> ACTIVITY
Return, from the listing below, each line where the word "Ruby" appears.

> DATASET RECORDS
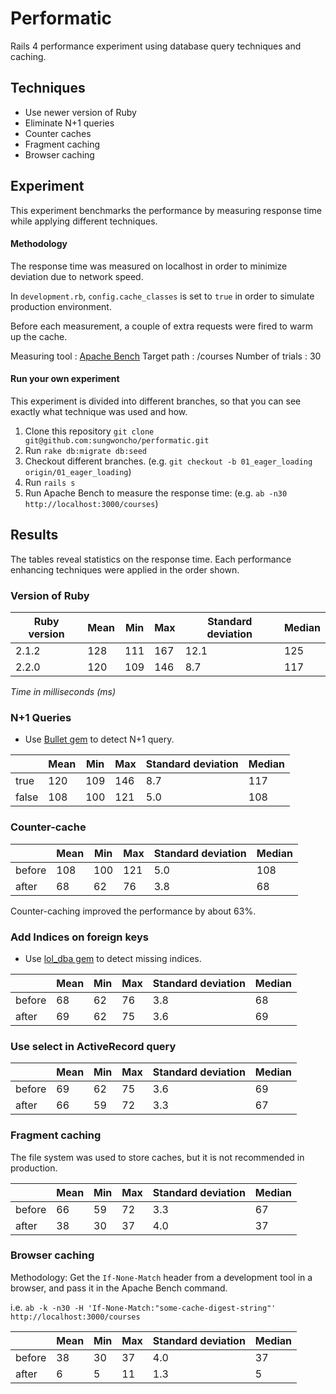 # Performatic

Rails 4 performance experiment using database query techniques and caching.


## Techniques

* Use newer version of Ruby
* Eliminate N+1 queries
* Counter caches
* Fragment caching
* Browser caching


## Experiment

This experiment benchmarks the performance by measuring response time while applying different techniques.

#### Methodology

The response time was measured on localhost in order to minimize deviation due to network speed.

In `development.rb`, `config.cache_classes` is set to `true` in order to simulate production environment.

Before each measurement, a couple of extra requests were fired to warm up the cache.

Measuring tool   : [Apache Bench](http://httpd.apache.org/docs/2.2/programs/ab.html)
Target path      : /courses
Number of trials : 30

#### Run your own experiment

This experiment is divided into different branches, so that you can see exactly what technique was used and how.

1. Clone this repository `git clone git@github.com:sungwoncho/performatic.git`
2. Run `rake db:migrate db:seed`
3. Checkout different branches. (e.g. `git checkout -b 01_eager_loading origin/01_eager_loading`)
4. Run `rails s`
5. Run Apache Bench to measure the response time: (e.g. `ab -n30 http://localhost:3000/courses`)


## Results

The tables reveal statistics on the response time. Each performance enhancing techniques were applied in the order shown.


### Version of Ruby

| Ruby version   | Mean   | Min | Max | Standard deviation | Median |
|----------------|--------|-----|-----|------|--------|
|2.1.2           | 128    | 111 | 167 | 12.1 | 125 |
|2.2.0           | 120    | 109 | 146 | 8.7  | 117 |


*Time in milliseconds (ms)*


### N+1 Queries

* Use [Bullet gem](https://github.com/flyerhzm/bullet) to detect N+1 query.

|           | Mean   | Min | Max | Standard deviation | Median |
|-----------|--------|-----|-----|------|--------|
| true      | 120    | 109 | 146 | 8.7  | 117 |
| false     | 108    | 100 | 121 | 5.0  | 108 |


### Counter-cache

|           | Mean   | Min | Max | Standard deviation | Median |
|-----------|--------|-----|-----|------|--------|
| before    | 108    | 100 | 121 | 5.0  | 108 |
| after     | 68     | 62  | 76  | 3.8  | 68  |

Counter-caching improved the performance by about 63%.


### Add Indices on foreign keys

* Use [lol_dba gem](https://github.com/plentz/lol_dba) to detect missing indices.

|           | Mean   | Min | Max | Standard deviation | Median |
|-----------|--------|-----|-----|------|--------|
| before    | 68     | 62  | 76  | 3.8  | 68  |
| after     | 69     | 62  | 75  | 3.6  | 69  |


### Use select in ActiveRecord query

|           | Mean   | Min | Max | Standard deviation | Median |
|-----------|--------|-----|-----|------|--------|
| before    | 69     | 62  | 75  | 3.6  | 69  |
| after     | 66     | 59  | 72  | 3.3  | 67  |


### Fragment caching

The file system was used to store caches, but it is not recommended in production.

|           | Mean   | Min | Max | Standard deviation | Median |
|-----------|--------|-----|-----|------|--------|
| before    | 66     | 59  | 72  | 3.3  | 67  |
| after     | 38     | 30  | 37  | 4.0  | 37  |


### Browser caching

Methodology: Get the `If-None-Match` header from a development tool in a browser, and pass it in the Apache Bench command.

i.e. `ab -k -n30 -H 'If-None-Match:"some-cache-digest-string"' http://localhost:3000/courses`

|           | Mean   | Min | Max | Standard deviation | Median |
|-----------|--------|-----|-----|------|--------|
| before    | 38     | 30  | 37  | 4.0  | 37  |
| after     | 6      | 5   | 11  | 1.3  | 5   |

> RESULT OF THE EXERCISE
* Use newer version of Ruby
### Version of Ruby
| Ruby version   | Mean   | Min | Max | Standard deviation | Median |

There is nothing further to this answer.